• [Assignment]: Please reproduce all entries word for word, leaving every image behind.

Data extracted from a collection
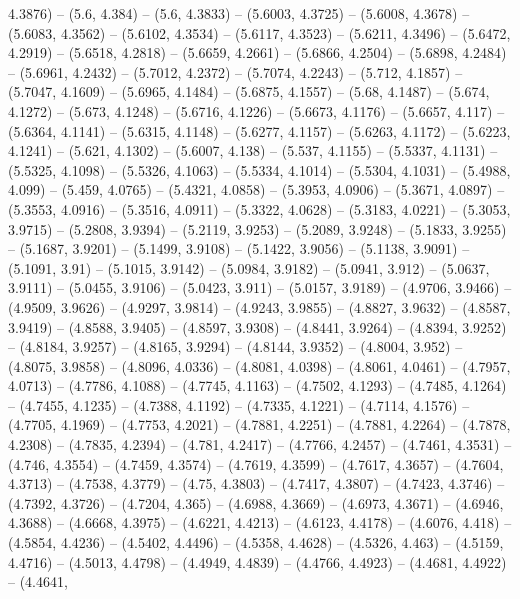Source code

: {  4.3876) -- (5.6, 4.384) -- (5.6, 4.3833) -- (5.6003, 4.3725) -- (5.6008, 
  4.3678) -- (5.6083, 4.3562) -- (5.6102, 4.3534) -- (5.6117, 4.3523) -- 
  (5.6211, 4.3496) -- (5.6472, 4.2919) -- (5.6518, 4.2818) -- (5.6659, 4.2661) 
  -- (5.6866, 4.2504) -- (5.6898, 4.2484) -- (5.6961, 4.2432) -- (5.7012, 
  4.2372) -- (5.7074, 4.2243) -- (5.712, 4.1857) -- (5.7047, 4.1609) -- (5.6965,
   4.1484) -- (5.6875, 4.1557) -- (5.68, 4.1487) -- (5.674, 4.1272) -- (5.673, 
  4.1248) -- (5.6716, 4.1226) -- (5.6673, 4.1176) -- (5.6657, 4.117) -- (5.6364,
   4.1141) -- (5.6315, 4.1148) -- (5.6277, 4.1157) -- (5.6263, 4.1172) -- 
  (5.6223, 4.1241) -- (5.621, 4.1302) -- (5.6007, 4.138) -- (5.537, 4.1155) -- 
  (5.5337, 4.1131) -- (5.5325, 4.1098) -- (5.5326, 4.1063) -- (5.5334, 4.1014) 
  -- (5.5304, 4.1031) -- (5.4988, 4.099) -- (5.459, 4.0765) -- (5.4321, 4.0858) 
  -- (5.3953, 4.0906) -- (5.3671, 4.0897) -- (5.3553, 4.0916) -- (5.3516, 
  4.0911) -- (5.3322, 4.0628) -- (5.3183, 4.0221) -- (5.3053, 3.9715) -- 
  (5.2808, 3.9394) -- (5.2119, 3.9253) -- (5.2089, 3.9248) -- (5.1833, 3.9255) 
  -- (5.1687, 3.9201) -- (5.1499, 3.9108) -- (5.1422, 3.9056) -- (5.1138, 
  3.9091) -- (5.1091, 3.91) -- (5.1015, 3.9142) -- (5.0984, 3.9182) -- (5.0941, 
  3.912) -- (5.0637, 3.9111) -- (5.0455, 3.9106) -- (5.0423, 3.911) -- (5.0157, 
  3.9189) -- (4.9706, 3.9466) -- (4.9509, 3.9626) -- (4.9297, 3.9814) -- 
  (4.9243, 3.9855) -- (4.8827, 3.9632) -- (4.8587, 3.9419) -- (4.8588, 3.9405) 
  -- (4.8597, 3.9308) -- (4.8441, 3.9264) -- (4.8394, 3.9252) -- (4.8184, 
  3.9257) -- (4.8165, 3.9294) -- (4.8144, 3.9352) -- (4.8004, 3.952) -- (4.8075,
   3.9858) -- (4.8096, 4.0336) -- (4.8081, 4.0398) -- (4.8061, 4.0461) -- 
  (4.7957, 4.0713) -- (4.7786, 4.1088) -- (4.7745, 4.1163) -- (4.7502, 4.1293) 
  -- (4.7485, 4.1264) -- (4.7455, 4.1235) -- (4.7388, 4.1192) -- (4.7335, 
  4.1221) -- (4.7114, 4.1576) -- (4.7705, 4.1969) -- (4.7753, 4.2021) -- 
  (4.7881, 4.2251) -- (4.7881, 4.2264) -- (4.7878, 4.2308) -- (4.7835, 4.2394) 
  -- (4.781, 4.2417) -- (4.7766, 4.2457) -- (4.7461, 4.3531) -- (4.746, 4.3554) 
  -- (4.7459, 4.3574) -- (4.7619, 4.3599) -- (4.7617, 4.3657) -- (4.7604, 
  4.3713) -- (4.7538, 4.3779) -- (4.75, 4.3803) -- (4.7417, 4.3807) -- (4.7423, 
  4.3746) -- (4.7392, 4.3726) -- (4.7204, 4.365) -- (4.6988, 4.3669) -- (4.6973,
   4.3671) -- (4.6946, 4.3688) -- (4.6668, 4.3975) -- (4.6221, 4.4213) -- 
  (4.6123, 4.4178) -- (4.6076, 4.418) -- (4.5854, 4.4236) -- (4.5402, 4.4496) --
   (4.5358, 4.4628) -- (4.5326, 4.463) -- (4.5159, 4.4716) -- (4.5013, 4.4798) 
  -- (4.4949, 4.4839) -- (4.4766, 4.4923) -- (4.4681, 4.4922) -- (4.4641, 
}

• [Exercise response]:
Source code

: {  4.3876) -- (5.6, 4.384) -- (5.6, 4.3833) -- (5.6003, 4.3725) -- (5.6008, 
  4.3678) -- (5.6083, 4.3562) -- (5.6102, 4.3534) -- (5.6117, 4.3523) -- 
  (5.6211, 4.3496) -- (5.6472, 4.2919) -- (5.6518, 4.2818) -- (5.6659, 4.2661) 
  -- (5.6866, 4.2504) -- (5.6898, 4.2484) -- (5.6961, 4.2432) -- (5.7012, 
  4.2372) -- (5.7074, 4.2243) -- (5.712, 4.1857) -- (5.7047, 4.1609) -- (5.6965,
   4.1484) -- (5.6875, 4.1557) -- (5.68, 4.1487) -- (5.674, 4.1272) -- (5.673, 
  4.1248) -- (5.6716, 4.1226) -- (5.6673, 4.1176) -- (5.6657, 4.117) -- (5.6364,
   4.1141) -- (5.6315, 4.1148) -- (5.6277, 4.1157) -- (5.6263, 4.1172) -- 
  (5.6223, 4.1241) -- (5.621, 4.1302) -- (5.6007, 4.138) -- (5.537, 4.1155) -- 
  (5.5337, 4.1131) -- (5.5325, 4.1098) -- (5.5326, 4.1063) -- (5.5334, 4.1014) 
  -- (5.5304, 4.1031) -- (5.4988, 4.099) -- (5.459, 4.0765) -- (5.4321, 4.0858) 
  -- (5.3953, 4.0906) -- (5.3671, 4.0897) -- (5.3553, 4.0916) -- (5.3516, 
  4.0911) -- (5.3322, 4.0628) -- (5.3183, 4.0221) -- (5.3053, 3.9715) -- 
  (5.2808, 3.9394) -- (5.2119, 3.9253) -- (5.2089, 3.9248) -- (5.1833, 3.9255) 
  -- (5.1687, 3.9201) -- (5.1499, 3.9108) -- (5.1422, 3.9056) -- (5.1138, 
  3.9091) -- (5.1091, 3.91) -- (5.1015, 3.9142) -- (5.0984, 3.9182) -- (5.0941, 
  3.912) -- (5.0637, 3.9111) -- (5.0455, 3.9106) -- (5.0423, 3.911) -- (5.0157, 
  3.9189) -- (4.9706, 3.9466) -- (4.9509, 3.9626) -- (4.9297, 3.9814) -- 
  (4.9243, 3.9855) -- (4.8827, 3.9632) -- (4.8587, 3.9419) -- (4.8588, 3.9405) 
  -- (4.8597, 3.9308) -- (4.8441, 3.9264) -- (4.8394, 3.9252) -- (4.8184, 
  3.9257) -- (4.8165, 3.9294) -- (4.8144, 3.9352) -- (4.8004, 3.952) -- (4.8075,
   3.9858) -- (4.8096, 4.0336) -- (4.8081, 4.0398) -- (4.8061, 4.0461) -- 
  (4.7957, 4.0713) -- (4.7786, 4.1088) -- (4.7745, 4.1163) -- (4.7502, 4.1293) 
  -- (4.7485, 4.1264) -- (4.7455, 4.1235) -- (4.7388, 4.1192) -- (4.7335, 
  4.1221) -- (4.7114, 4.1576) -- (4.7705, 4.1969) -- (4.7753, 4.2021) -- 
  (4.7881, 4.2251) -- (4.7881, 4.2264) -- (4.7878, 4.2308) -- (4.7835, 4.2394) 
  -- (4.781, 4.2417) -- (4.7766, 4.2457) -- (4.7461, 4.3531) -- (4.746, 4.3554) 
  -- (4.7459, 4.3574) -- (4.7619, 4.3599) -- (4.7617, 4.3657) -- (4.7604, 
  4.3713) -- (4.7538, 4.3779) -- (4.75, 4.3803) -- (4.7417, 4.3807) -- (4.7423, 
  4.3746) -- (4.7392, 4.3726) -- (4.7204, 4.365) -- (4.6988, 4.3669) -- (4.6973,
   4.3671) -- (4.6946, 4.3688) -- (4.6668, 4.3975) -- (4.6221, 4.4213) -- 
  (4.6123, 4.4178) -- (4.6076, 4.418) -- (4.5854, 4.4236) -- (4.5402, 4.4496) --
   (4.5358, 4.4628) -- (4.5326, 4.463) -- (4.5159, 4.4716) -- (4.5013, 4.4798) 
  -- (4.4949, 4.4839) -- (4.4766, 4.4923) -- (4.4681, 4.4922) -- (4.4641, 
}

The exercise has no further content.